Even texts with which one is broadly sympathetic can be terribly flawed in various ways. Noting those flaws, and placing them in a larger context, is a terrific critical thinking exercise.

Getting students to the point at which they could offer sympathetic critiques was always the hardest part. Bashing someone is easy. Finding ways for them to make a decent but flawed argument better is much harder.

In the context of introductory political theory classes, for instance, I’ve taught Plato, Aristotle, Machiavelli, Hobbes, Locke, Burke, Mill, Marx, Nietzsche, Du Bois and Oakeshott, among others. They did not all agree with each other, at all. Locke saw the state as a guarantor of rights; Nietzsche would have seen the existence of “rights” as a failure on the part of the strong. Aristotle took as a natural fact that some people can only be laborers and that they had no role to play in politics; Du Bois disagreed. Burke saw deference to the queen as essential to French society; Marx wasn’t really into deference to royalty.

It goes on from there. A given class might include readings in monarchism, anarchism, various separatisms, feminism, progressivism, libertarianism and even pragmatism. I always enjoyed pointing out moments in arguments that contemporary readers might find jarring. For instance, Locke endorsed religious liberty for everyone except atheists and Catholics.
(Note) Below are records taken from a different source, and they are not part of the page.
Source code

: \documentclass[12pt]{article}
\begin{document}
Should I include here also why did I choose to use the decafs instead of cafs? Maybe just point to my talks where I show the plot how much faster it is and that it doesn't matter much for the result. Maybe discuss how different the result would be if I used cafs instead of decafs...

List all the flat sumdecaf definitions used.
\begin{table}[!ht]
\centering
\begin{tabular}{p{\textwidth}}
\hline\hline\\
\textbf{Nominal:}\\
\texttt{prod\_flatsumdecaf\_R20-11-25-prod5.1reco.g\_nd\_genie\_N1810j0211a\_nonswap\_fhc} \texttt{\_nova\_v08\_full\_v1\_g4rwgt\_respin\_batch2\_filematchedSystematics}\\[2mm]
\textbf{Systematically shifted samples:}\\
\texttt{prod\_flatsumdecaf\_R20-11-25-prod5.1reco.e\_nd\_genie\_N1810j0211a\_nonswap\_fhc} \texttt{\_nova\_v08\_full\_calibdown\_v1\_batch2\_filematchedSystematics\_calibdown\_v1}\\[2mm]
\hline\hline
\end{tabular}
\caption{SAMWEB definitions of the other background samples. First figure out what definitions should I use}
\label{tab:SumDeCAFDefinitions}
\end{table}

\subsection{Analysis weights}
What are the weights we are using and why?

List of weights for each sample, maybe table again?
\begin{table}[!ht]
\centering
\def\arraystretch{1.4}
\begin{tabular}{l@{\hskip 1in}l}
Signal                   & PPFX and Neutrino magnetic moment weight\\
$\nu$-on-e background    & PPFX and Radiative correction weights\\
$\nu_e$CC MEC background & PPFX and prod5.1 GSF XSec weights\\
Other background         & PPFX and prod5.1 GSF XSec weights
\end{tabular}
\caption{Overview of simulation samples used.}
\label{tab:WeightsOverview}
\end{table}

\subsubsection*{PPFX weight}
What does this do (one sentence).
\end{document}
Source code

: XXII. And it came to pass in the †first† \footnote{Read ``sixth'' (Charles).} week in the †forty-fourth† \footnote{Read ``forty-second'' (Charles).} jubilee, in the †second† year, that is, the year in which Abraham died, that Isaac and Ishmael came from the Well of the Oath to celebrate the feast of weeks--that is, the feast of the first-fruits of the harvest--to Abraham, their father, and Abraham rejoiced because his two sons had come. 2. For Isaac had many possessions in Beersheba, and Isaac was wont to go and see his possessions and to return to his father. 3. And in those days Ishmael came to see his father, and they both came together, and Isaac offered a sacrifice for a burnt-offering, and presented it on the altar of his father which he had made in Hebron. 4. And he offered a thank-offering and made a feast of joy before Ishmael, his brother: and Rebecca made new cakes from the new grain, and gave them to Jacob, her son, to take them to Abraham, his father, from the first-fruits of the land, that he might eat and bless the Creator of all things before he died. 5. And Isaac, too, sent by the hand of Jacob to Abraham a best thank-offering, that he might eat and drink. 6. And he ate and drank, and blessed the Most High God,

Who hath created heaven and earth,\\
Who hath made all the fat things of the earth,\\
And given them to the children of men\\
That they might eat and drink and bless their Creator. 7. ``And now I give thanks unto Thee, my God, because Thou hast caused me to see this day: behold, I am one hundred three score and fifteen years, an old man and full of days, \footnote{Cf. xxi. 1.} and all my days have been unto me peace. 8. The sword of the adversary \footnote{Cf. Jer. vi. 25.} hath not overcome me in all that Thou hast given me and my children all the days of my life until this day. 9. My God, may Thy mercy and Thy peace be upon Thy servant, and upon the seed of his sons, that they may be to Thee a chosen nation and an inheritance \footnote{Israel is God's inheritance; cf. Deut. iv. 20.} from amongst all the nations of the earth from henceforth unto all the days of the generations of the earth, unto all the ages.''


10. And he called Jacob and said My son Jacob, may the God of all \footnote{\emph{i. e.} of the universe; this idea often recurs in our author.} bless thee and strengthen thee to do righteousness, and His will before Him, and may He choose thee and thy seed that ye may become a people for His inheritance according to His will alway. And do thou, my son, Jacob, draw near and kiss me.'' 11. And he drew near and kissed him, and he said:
To a modern American reader, that may seem arbitrary, but in the context of England in the 1680s, it landed differently. (He feared allegiance to a “foreign prince,” by which he meant the pope. That argument survived into the 1960s, when JFK ran for president and was confronted with the question of divided loyalty.)

I bring this up to illustrate that assuming that a reading list offers a direct reflection of a given instructor’s politics is silly. It’s just silly. To agree with every perspective outlined above, you’d have to be either confused or insane. They don’t agree with each other. That’s the point of assigning them. If everyone agreed, you could just assign one book and be done with it. That’s not how scholarship works.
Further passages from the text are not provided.